◆ Your objective
The exercise asks you to copy every line below in which "share" appears.

Given data: Begin

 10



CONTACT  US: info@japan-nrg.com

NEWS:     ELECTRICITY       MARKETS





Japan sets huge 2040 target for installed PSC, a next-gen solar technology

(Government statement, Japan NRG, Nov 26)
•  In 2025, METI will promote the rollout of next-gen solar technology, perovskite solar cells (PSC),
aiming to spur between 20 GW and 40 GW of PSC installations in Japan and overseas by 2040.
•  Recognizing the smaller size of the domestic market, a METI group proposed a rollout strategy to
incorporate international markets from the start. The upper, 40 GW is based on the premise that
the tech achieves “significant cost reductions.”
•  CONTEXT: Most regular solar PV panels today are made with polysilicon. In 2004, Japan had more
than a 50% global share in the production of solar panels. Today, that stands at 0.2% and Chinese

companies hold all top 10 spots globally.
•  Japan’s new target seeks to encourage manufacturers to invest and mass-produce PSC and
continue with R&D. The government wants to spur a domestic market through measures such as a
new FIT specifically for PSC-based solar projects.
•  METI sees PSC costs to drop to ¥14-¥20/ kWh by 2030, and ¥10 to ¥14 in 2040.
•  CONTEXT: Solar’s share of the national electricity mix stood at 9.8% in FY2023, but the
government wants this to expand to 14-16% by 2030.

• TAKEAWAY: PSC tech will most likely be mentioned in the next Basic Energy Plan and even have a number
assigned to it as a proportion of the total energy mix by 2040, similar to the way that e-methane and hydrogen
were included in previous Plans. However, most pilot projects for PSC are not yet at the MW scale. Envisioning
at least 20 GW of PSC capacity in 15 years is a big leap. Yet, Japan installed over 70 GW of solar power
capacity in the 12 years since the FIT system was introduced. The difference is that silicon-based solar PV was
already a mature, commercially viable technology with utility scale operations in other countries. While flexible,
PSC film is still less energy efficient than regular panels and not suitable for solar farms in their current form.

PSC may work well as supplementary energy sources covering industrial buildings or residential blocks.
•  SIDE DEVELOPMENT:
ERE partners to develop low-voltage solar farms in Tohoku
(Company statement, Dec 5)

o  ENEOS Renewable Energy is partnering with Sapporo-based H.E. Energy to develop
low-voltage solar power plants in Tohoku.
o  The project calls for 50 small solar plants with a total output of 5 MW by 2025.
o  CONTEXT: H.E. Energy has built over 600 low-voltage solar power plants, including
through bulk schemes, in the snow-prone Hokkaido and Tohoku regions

Given data: End
Given data: Begin

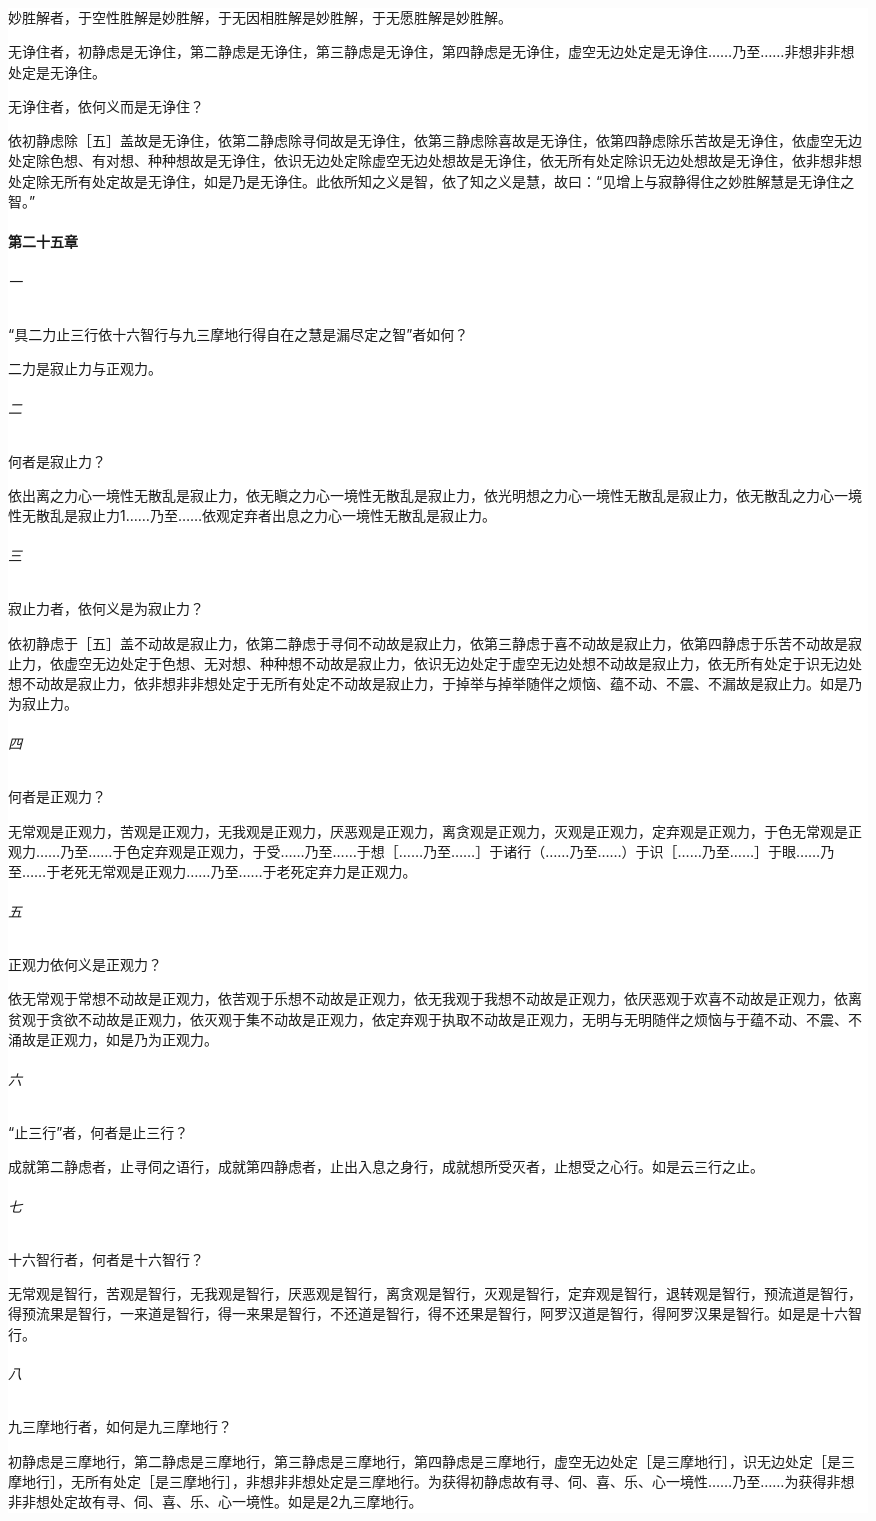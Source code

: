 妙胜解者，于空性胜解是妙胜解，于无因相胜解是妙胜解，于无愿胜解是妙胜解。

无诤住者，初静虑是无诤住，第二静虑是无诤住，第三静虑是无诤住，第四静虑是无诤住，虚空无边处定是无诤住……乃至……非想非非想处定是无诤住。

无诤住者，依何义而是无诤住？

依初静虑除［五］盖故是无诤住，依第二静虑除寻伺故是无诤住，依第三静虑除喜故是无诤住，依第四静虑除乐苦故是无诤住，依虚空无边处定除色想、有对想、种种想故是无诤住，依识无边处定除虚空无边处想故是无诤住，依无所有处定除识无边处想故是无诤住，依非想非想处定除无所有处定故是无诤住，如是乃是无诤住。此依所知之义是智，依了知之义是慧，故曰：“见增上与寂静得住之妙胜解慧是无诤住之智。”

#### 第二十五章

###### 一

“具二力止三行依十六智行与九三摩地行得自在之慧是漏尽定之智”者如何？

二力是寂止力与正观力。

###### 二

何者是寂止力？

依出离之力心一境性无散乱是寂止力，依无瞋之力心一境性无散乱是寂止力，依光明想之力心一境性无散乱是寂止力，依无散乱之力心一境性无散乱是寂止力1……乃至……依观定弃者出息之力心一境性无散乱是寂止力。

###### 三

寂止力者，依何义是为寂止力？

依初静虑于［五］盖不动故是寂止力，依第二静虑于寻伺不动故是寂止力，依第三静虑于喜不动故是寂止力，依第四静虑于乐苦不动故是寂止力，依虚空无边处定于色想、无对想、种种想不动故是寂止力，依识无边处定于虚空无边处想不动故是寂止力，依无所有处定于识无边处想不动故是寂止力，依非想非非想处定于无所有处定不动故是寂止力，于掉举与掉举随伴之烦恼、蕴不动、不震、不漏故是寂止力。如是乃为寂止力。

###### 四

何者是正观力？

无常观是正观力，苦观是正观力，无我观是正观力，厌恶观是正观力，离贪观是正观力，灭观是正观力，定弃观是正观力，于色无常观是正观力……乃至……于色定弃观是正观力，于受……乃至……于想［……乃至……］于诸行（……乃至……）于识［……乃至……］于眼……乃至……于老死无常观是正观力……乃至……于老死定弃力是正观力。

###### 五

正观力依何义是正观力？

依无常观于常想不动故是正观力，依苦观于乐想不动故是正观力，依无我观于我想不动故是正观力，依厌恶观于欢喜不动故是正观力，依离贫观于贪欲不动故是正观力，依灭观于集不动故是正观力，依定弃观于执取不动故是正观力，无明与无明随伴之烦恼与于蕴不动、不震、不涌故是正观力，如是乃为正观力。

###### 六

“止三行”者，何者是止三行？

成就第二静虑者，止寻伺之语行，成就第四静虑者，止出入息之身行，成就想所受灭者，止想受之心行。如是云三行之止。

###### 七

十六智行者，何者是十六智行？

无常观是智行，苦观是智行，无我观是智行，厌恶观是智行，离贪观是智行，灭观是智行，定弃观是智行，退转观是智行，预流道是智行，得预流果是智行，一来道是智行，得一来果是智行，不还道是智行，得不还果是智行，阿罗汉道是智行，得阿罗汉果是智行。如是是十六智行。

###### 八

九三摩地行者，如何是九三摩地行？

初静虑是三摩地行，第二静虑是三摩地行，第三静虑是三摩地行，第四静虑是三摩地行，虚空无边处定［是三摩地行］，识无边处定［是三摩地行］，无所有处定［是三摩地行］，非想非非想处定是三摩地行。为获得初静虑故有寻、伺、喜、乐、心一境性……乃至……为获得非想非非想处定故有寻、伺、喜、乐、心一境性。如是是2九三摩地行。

Given data: End

◆ Result below
than a 50% global share in the production of solar panels. Today, that stands at 0.2% and Chinese
•  CONTEXT: Solar’s share of the national electricity mix stood at 9.8% in FY2023, but the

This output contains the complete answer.